Ken Schles started this project when both of his parents were suffering from Alzheimer’s disease, their memories fading, and his wife was gravely ill. He turned to photography, which fails in its memorial vocation and demonstrates the shortcomings of perception. “Images are phantoms,” writes Schles. “In death our memories and their associated images are lost along with the significance they may once have held.”

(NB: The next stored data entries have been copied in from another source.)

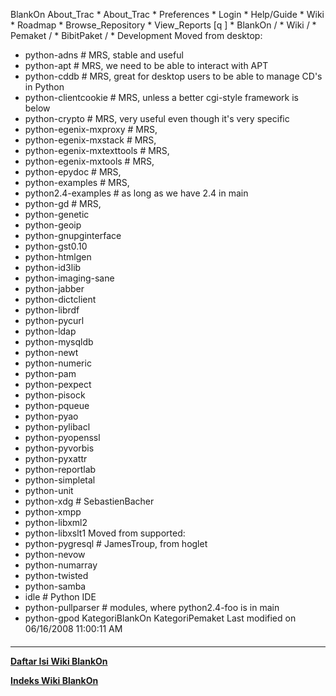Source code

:    BlankOn
 About_Trac
    * About_Trac
    * Preferences
    * Login
    * Help/Guide
    * Wiki
    * Roadmap
    * Browse_Repository
    * View_Reports
[q                 ]
    * BlankOn  /
    * Wiki  /
    * Pemaket  /
    * BibitPaket  /
    * Development
Moved from desktop:
 * python-adns              # MRS, stable and useful
 * python-apt               # MRS, we need to be able to interact with APT
 * python-cddb              # MRS, great for desktop users to be able to manage
CD's in Python
 * python-clientcookie      # MRS, unless a better cgi-style framework is below
 * python-crypto            # MRS, very useful even though it's very specific
 * python-egenix-mxproxy    # MRS,
 * python-egenix-mxstack    # MRS,
 * python-egenix-mxtexttools # MRS,
 * python-egenix-mxtools    # MRS,
 * python-epydoc            # MRS,
 * python-examples          # MRS,
 * python2.4-examples       # as long as we have 2.4 in main
 * python-gd                # MRS,
 * python-genetic
 * python-geoip
 * python-gnupginterface
 * python-gst0.10
 * python-htmlgen
 * python-id3lib
 * python-imaging-sane
 * python-jabber
 * python-dictclient
 * python-librdf
 * python-pycurl
 * python-ldap
 * python-mysqldb
 * python-newt
 * python-numeric
 * python-pam
 * python-pexpect
 * python-pisock
 * python-pqueue
 * python-pyao
 * python-pylibacl
 * python-pyopenssl
 * python-pyvorbis
 * python-pyxattr
 * python-reportlab
 * python-simpletal
 * python-unit
 * python-xdg                   # SebastienBacher
 * python-xmpp
 * python-libxml2
 * python-libxslt1
Moved from supported:
 * python-pygresql         # JamesTroup, from hoglet
 * python-nevow
 * python-numarray
 * python-twisted
 * python-samba
 * idle             # Python IDE
 * python-pullparser        # modules, where python2.4-foo is in main
 * python-gpod
KategoriBlankOn KategoriPemaket
Last modified on 06/16/2008 11:00:11 AM
#### 
    
 
 
 
 
 
---
[**Daftar Isi Wiki BlankOn**](/DaftarIsi/README.md)
 
[**Indeks Wiki BlankOn**](/Indeks.md)

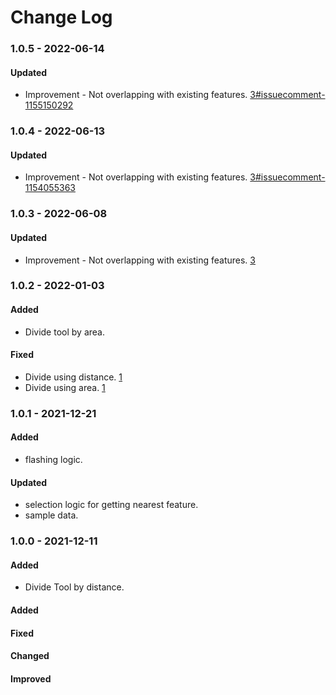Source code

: # Change Log

### 1.0.5 - 2022-06-14

#### Updated

-   Improvement - Not overlapping with existing features. [3#issuecomment-1155150292](https://github.com/3DGISKing/QGISEditTools/issues/3#issuecomment-1155150292)

### 1.0.4 - 2022-06-13

#### Updated

-   Improvement - Not overlapping with existing features. [3#issuecomment-1154055363](https://github.com/3DGISKing/QGISEditTools/issues/3#issuecomment-1154055363) 

### 1.0.3 - 2022-06-08

#### Updated

-   Improvement - Not overlapping with existing features. [3](https://github.com/3DGISKing/QGISEditTools/issues/3) 

### 1.0.2 - 2022-01-03

#### Added

-   Divide tool by area. 

#### Fixed

-   Divide using distance. [1](https://github.com/3DGISKing/QGISEditTools/issues/1)
-   Divide using area. [1](https://github.com/3DGISKing/QGISEditTools/issues/2)

### 1.0.1 - 2021-12-21

#### Added
-   flashing logic. 

#### Updated

-   selection logic for getting nearest feature.
-   sample data.


### 1.0.0 - 2021-12-11

#### Added

-   Divide Tool by distance.

#### Added

#### Fixed

#### Changed

#### Improved
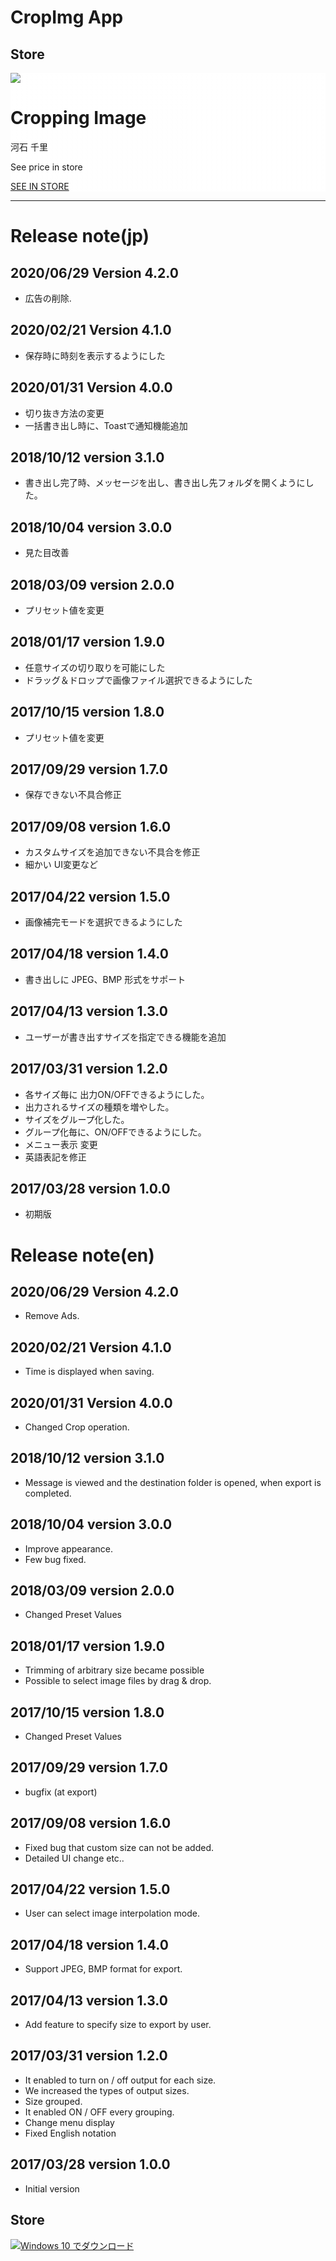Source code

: # CropImg App

## Store

<div id="mspb-thysrwyidmyj" class="9NZ0CB7HNQKM">
  <noscript>
    <link rel="stylesheet" type="text/css" href="https://storebadge.azureedge.net/src/fallback-1.7.0.css">
    <div id="msProductBadge" class="mspb-fallback" style="background: linear-gradient(rgba(255, 255, 255, 0.85), rgba(255, 255, 255, 0.85) ), url('https://store-images.s-microsoft.com/image/apps.54249.14490414887849150.8a340757-7efe-4c68-adde-92879f281ae1.f6d9549c-a200-45bf-9fd9-a9aeb98ee706?w=720');">
      <div class="mspb-primary-image">
       <a href="https://www.microsoft.com/store/apps/9NZ0CB7HNQKM?ocid=periscope" target="_blank">
          <img src="https://store-images.s-microsoft.com/image/apps.58115.14490414887849150.1295f2a5-3cee-4d0f-9892-7f100522da52.a4bbc19b-70f2-4f9b-9b57-e45bfc8f888d?w=200&h=300">
        </a>
      </div>
      <div class="mspb-details">
        <h1>Cropping Image</h1>
        <p class="mspb-publisher">河石 千里</p>
        <p class="mspb-price">See price in store</p>
        <a class="mspb-link" href="https://www.microsoft.com/store/apps/9NZ0CB7HNQKM?ocid=periscope" target="_blank">SEE IN STORE</a>
      </div>
    </div>
  </noscript>
</div>
<script src="https://storebadge.azureedge.net/src/badge-1.8.4.js"></script>
<script>
  mspb('9NZ0CB7HNQKM', function(badge) {
    document.getElementById('mspb-thysrwyidmyj').innerHTML = badge;
  });
</script>


---
# Release note(jp)


## 2020/06/29 Version 4.2.0
- 広告の削除.

## 2020/02/21 Version 4.1.0
- 保存時に時刻を表示するようにした


## 2020/01/31 Version 4.0.0
- 切り抜き方法の変更
- 一括書き出し時に、Toastで通知機能追加


## 2018/10/12 version 3.1.0
- 書き出し完了時、メッセージを出し、書き出し先フォルダを開くようにした。


## 2018/10/04 version 3.0.0
- 見た目改善


## 2018/03/09 version 2.0.0
- プリセット値を変更


## 2018/01/17 version 1.9.0
- 任意サイズの切り取りを可能にした
- ドラッグ＆ドロップで画像ファイル選択できるようにした


## 2017/10/15 version 1.8.0
- プリセット値を変更


## 2017/09/29 version 1.7.0
- 保存できない不具合修正


## 2017/09/08 version 1.6.0
- カスタムサイズを追加できない不具合を修正
- 細かい UI変更など


## 2017/04/22 version 1.5.0
- 画像補完モードを選択できるようにした


## 2017/04/18 version 1.4.0
- 書き出しに JPEG、BMP 形式をサポート


## 2017/04/13 version 1.3.0
- ユーザーが書き出すサイズを指定できる機能を追加


## 2017/03/31 version 1.2.0
- 各サイズ毎に 出力ON/OFFできるようにした。
- 出力されるサイズの種類を増やした。
- サイズをグループ化した。
- グループ化毎に、ON/OFFできるようにした。
- メニュー表示 変更
- 英語表記を修正

## 2017/03/28 version 1.0.0
- 初期版


# Release note(en)

## 2020/06/29 Version 4.2.0
- Remove Ads.


## 2020/02/21 Version 4.1.0
- Time is displayed when saving.


## 2020/01/31 Version 4.0.0
- Changed Crop operation. 


## 2018/10/12 version 3.1.0
- Message is viewed and the destination folder is opened, when export is completed. 


## 2018/10/04 version 3.0.0
- Improve appearance.
- Few bug fixed.


## 2018/03/09 version 2.0.0
- Changed Preset Values


## 2018/01/17 version 1.9.0
- Trimming of arbitrary size became possible
- Possible to select image files by drag & drop.


## 2017/10/15 version 1.8.0
- Changed Preset Values


## 2017/09/29 version 1.7.0
- bugfix (at export)


## 2017/09/08 version 1.6.0
- Fixed bug that custom size can not be added.
- Detailed UI change etc..


## 2017/04/22 version 1.5.0
- User can select image interpolation mode.


## 2017/04/18 version 1.4.0
- Support JPEG, BMP format for export.


## 2017/04/13 version 1.3.0
- Add feature to specify size to export by user.


## 2017/03/31 version 1.2.0
- It enabled to turn on / off output for each size. 
- We increased the types of output sizes. 
- Size grouped. 
- It enabled ON / OFF every grouping. 
- Change menu display 
- Fixed English notation 

## 2017/03/28 version 1.0.0
- Initial version


## Store

<a href="https://www.microsoft.com/store/apps/9nz0cb7hnqkm?ocid=badge"><img src="https://assets.windowsphone.com/83f5ae31-474a-44c4-937c-80f8e7e48fc8/Japanese_Get_it_Win_10_InvariantCulture_Default.png" alt="Windows 10 でダウンロード" /></a>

The writer Vladimir Nabokov put it a different way: “Our existence is but a brief crack of light between two eternities of darkness.” Schles takes the metaphor of a photographic account and fastens on the idea of representing the imperceptible ray that is existence. First he finds it one night by the shore. The sea foam irradiates the choppy surface, and rolling waves break into glimmers, forming electrical currents in the abyssal black of the sky and ocean.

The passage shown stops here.